> _Task brief_: Filter the listing below, please, and copy only the lines with the word "first".

> _The data_:

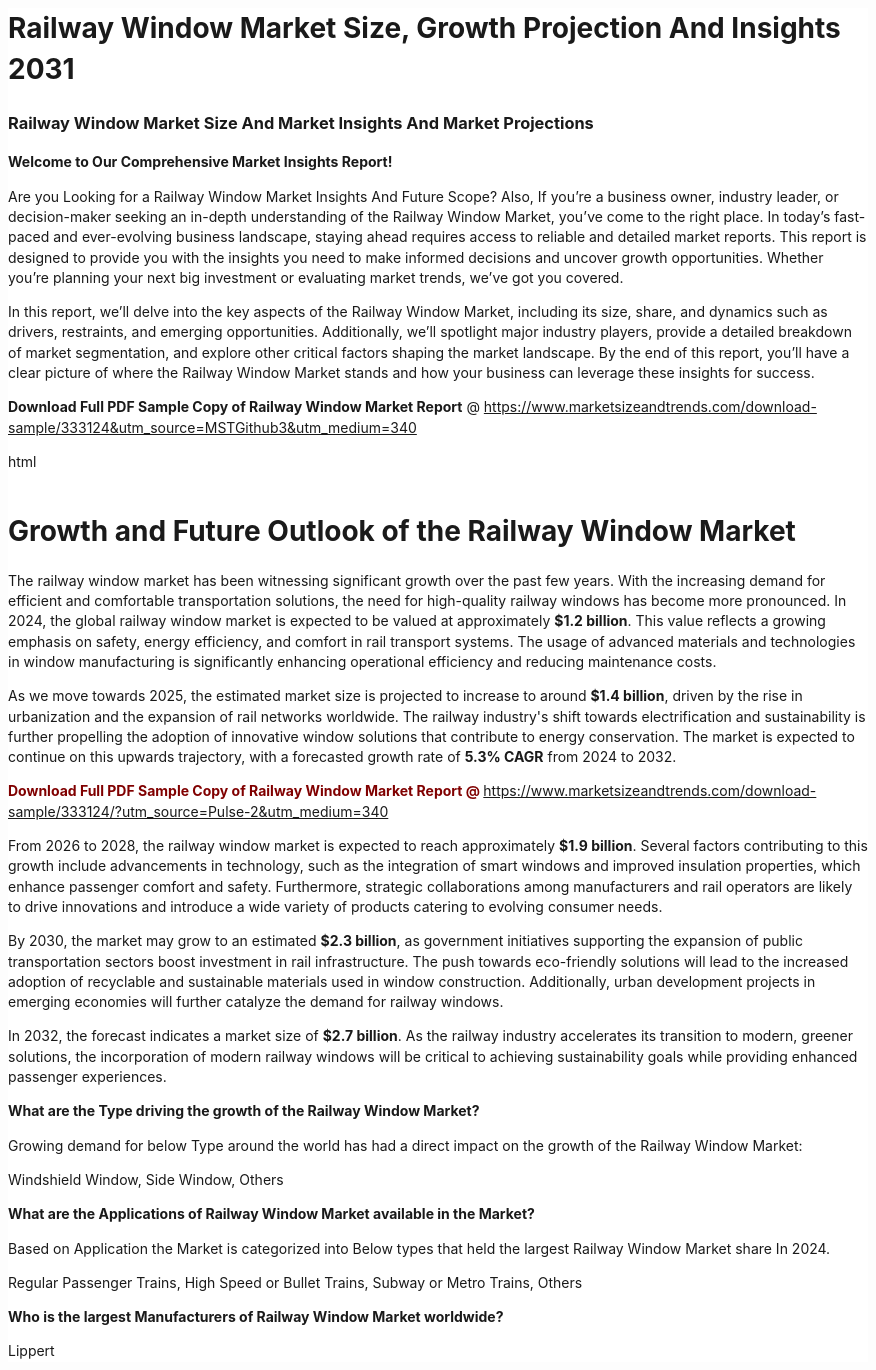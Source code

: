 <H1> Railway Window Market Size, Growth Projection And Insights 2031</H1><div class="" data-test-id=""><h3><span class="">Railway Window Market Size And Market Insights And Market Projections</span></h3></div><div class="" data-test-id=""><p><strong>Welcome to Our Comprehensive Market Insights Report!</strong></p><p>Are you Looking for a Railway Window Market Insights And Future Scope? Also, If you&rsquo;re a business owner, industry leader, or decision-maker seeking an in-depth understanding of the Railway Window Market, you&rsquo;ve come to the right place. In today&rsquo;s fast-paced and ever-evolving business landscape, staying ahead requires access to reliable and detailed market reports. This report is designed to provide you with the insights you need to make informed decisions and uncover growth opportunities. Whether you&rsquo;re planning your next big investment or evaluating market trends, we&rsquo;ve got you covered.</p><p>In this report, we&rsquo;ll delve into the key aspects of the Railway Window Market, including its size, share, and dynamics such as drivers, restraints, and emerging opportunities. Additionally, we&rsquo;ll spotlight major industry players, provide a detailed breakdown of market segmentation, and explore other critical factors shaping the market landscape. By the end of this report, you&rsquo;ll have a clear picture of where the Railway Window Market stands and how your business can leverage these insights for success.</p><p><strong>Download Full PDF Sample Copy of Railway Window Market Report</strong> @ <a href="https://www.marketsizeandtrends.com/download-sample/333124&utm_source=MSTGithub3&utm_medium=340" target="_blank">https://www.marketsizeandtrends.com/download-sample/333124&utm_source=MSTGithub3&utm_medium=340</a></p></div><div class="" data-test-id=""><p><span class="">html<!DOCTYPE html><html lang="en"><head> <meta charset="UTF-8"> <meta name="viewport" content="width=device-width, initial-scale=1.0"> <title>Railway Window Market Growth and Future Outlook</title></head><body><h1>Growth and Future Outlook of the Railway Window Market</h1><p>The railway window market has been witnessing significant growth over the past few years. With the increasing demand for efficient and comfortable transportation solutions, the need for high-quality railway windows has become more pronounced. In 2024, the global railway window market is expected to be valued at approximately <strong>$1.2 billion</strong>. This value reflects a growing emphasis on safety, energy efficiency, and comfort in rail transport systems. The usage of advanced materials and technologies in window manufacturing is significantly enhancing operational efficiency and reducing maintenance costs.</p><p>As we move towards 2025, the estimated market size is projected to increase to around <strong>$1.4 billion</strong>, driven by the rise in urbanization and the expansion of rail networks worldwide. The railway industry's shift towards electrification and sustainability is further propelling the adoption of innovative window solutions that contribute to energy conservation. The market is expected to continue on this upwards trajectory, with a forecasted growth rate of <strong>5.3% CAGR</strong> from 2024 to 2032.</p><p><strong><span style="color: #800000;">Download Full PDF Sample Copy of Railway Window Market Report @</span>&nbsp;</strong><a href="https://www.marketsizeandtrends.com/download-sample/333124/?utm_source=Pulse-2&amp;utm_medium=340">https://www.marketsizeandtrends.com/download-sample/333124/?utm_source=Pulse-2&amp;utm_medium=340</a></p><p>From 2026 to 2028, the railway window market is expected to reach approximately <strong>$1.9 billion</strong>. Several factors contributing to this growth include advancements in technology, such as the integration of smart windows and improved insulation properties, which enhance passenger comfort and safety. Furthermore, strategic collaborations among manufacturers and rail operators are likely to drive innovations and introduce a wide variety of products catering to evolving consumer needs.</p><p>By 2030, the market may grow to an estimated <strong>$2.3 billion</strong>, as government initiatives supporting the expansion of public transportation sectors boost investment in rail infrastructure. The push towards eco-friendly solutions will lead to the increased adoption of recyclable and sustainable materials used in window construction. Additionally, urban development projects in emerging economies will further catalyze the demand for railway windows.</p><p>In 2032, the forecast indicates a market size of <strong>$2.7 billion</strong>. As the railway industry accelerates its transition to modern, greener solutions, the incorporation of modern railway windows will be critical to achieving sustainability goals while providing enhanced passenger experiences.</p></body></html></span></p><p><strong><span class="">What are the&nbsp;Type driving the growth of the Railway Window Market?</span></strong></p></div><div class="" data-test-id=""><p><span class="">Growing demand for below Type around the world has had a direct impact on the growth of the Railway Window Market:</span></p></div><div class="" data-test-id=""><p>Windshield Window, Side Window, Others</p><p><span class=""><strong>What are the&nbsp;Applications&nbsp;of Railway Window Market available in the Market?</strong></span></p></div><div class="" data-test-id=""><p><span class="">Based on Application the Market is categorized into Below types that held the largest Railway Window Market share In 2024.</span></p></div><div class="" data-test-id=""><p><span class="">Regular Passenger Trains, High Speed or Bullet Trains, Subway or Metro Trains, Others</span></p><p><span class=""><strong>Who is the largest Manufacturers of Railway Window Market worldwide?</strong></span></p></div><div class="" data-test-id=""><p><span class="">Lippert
* * *
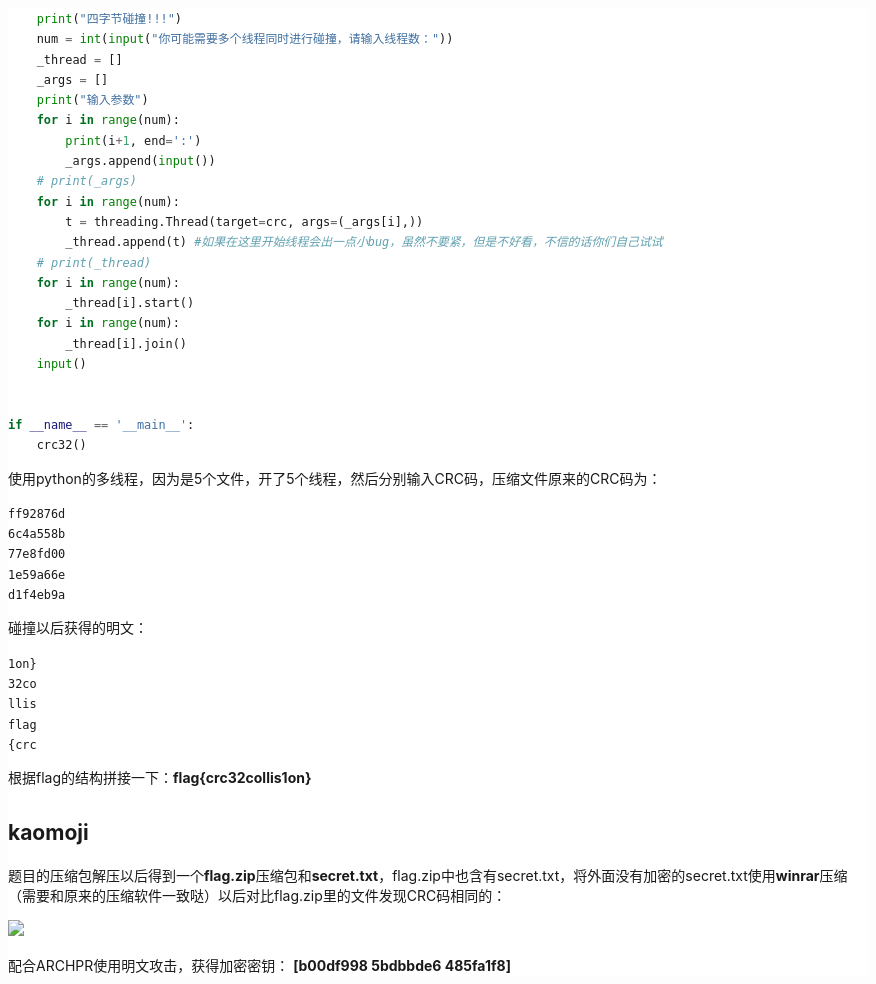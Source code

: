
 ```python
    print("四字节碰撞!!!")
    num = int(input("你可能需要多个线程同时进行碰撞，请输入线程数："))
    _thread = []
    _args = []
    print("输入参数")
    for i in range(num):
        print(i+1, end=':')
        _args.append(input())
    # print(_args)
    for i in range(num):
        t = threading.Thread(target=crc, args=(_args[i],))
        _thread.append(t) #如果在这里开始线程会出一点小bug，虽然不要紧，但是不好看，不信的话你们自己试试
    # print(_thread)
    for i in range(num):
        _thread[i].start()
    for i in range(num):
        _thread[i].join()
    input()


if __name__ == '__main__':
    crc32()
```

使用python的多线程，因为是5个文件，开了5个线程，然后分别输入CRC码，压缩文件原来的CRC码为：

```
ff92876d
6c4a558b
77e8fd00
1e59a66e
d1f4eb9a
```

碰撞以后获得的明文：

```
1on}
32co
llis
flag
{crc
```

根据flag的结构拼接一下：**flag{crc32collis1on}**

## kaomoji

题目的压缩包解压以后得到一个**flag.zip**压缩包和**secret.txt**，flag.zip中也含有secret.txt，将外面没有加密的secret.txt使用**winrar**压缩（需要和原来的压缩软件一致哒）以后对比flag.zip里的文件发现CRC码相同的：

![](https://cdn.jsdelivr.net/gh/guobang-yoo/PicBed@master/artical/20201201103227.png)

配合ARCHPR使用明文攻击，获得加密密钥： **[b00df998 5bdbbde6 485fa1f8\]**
==
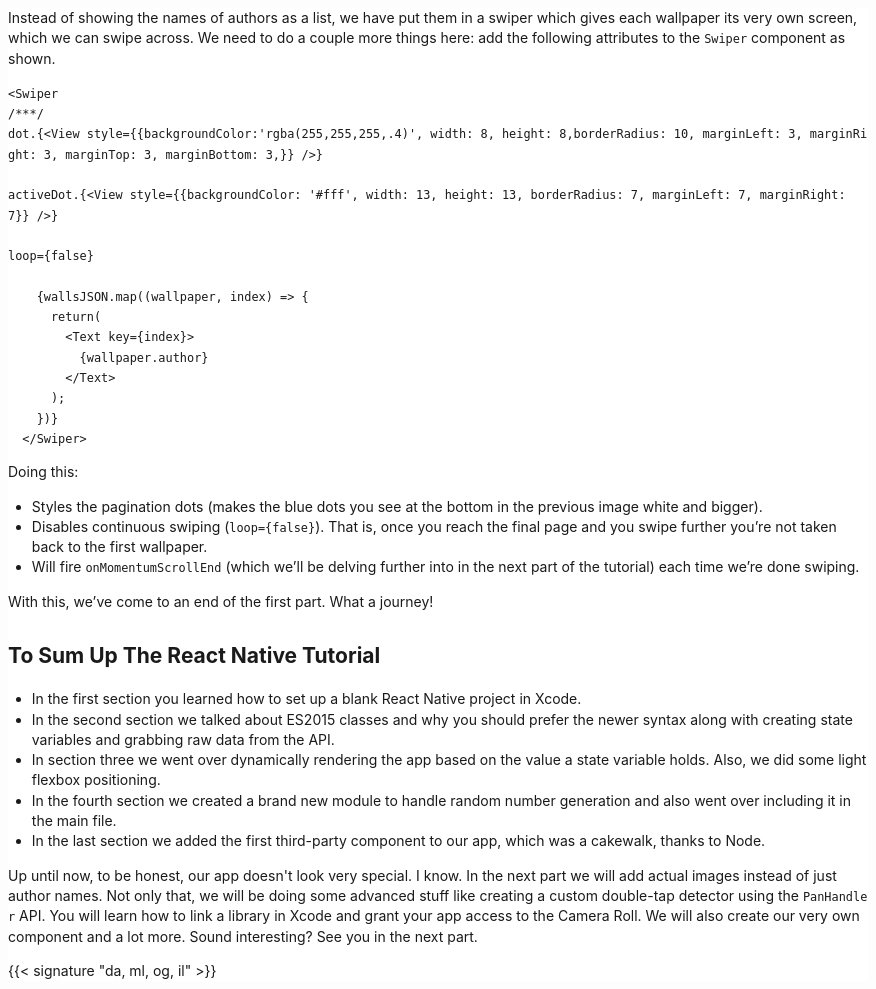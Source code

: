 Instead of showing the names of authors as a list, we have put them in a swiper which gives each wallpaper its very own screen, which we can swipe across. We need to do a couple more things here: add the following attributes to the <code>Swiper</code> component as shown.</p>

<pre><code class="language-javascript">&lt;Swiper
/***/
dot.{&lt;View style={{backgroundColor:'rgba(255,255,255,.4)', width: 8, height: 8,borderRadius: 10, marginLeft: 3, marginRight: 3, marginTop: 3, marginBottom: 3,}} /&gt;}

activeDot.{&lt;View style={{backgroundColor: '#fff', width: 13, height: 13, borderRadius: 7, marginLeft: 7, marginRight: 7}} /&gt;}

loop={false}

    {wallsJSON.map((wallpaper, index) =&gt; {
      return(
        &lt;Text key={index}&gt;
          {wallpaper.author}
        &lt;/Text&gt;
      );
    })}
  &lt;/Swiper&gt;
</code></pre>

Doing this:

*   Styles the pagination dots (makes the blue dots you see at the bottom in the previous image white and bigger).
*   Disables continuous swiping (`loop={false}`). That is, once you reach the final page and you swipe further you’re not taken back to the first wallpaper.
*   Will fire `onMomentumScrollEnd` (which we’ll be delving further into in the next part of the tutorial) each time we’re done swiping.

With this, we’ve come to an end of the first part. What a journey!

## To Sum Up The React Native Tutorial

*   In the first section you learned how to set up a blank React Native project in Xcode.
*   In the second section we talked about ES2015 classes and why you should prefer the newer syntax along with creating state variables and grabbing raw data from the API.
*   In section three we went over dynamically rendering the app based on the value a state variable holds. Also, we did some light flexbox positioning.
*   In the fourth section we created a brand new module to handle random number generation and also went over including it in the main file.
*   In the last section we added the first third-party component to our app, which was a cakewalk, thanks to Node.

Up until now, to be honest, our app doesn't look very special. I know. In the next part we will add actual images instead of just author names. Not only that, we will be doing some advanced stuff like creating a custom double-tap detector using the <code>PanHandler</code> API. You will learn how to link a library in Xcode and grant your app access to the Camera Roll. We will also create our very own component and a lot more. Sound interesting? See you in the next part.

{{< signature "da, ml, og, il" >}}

> _Written response_:
*   Disables continuous swiping (`loop={false}`). That is, once you reach the final page and you swipe further you’re not taken back to the first wallpaper.
With this, we’ve come to an end of the first part. What a journey!
*   In the first section you learned how to set up a blank React Native project in Xcode.
*   In the last section we added the first third-party component to our app, which was a cakewalk, thanks to Node.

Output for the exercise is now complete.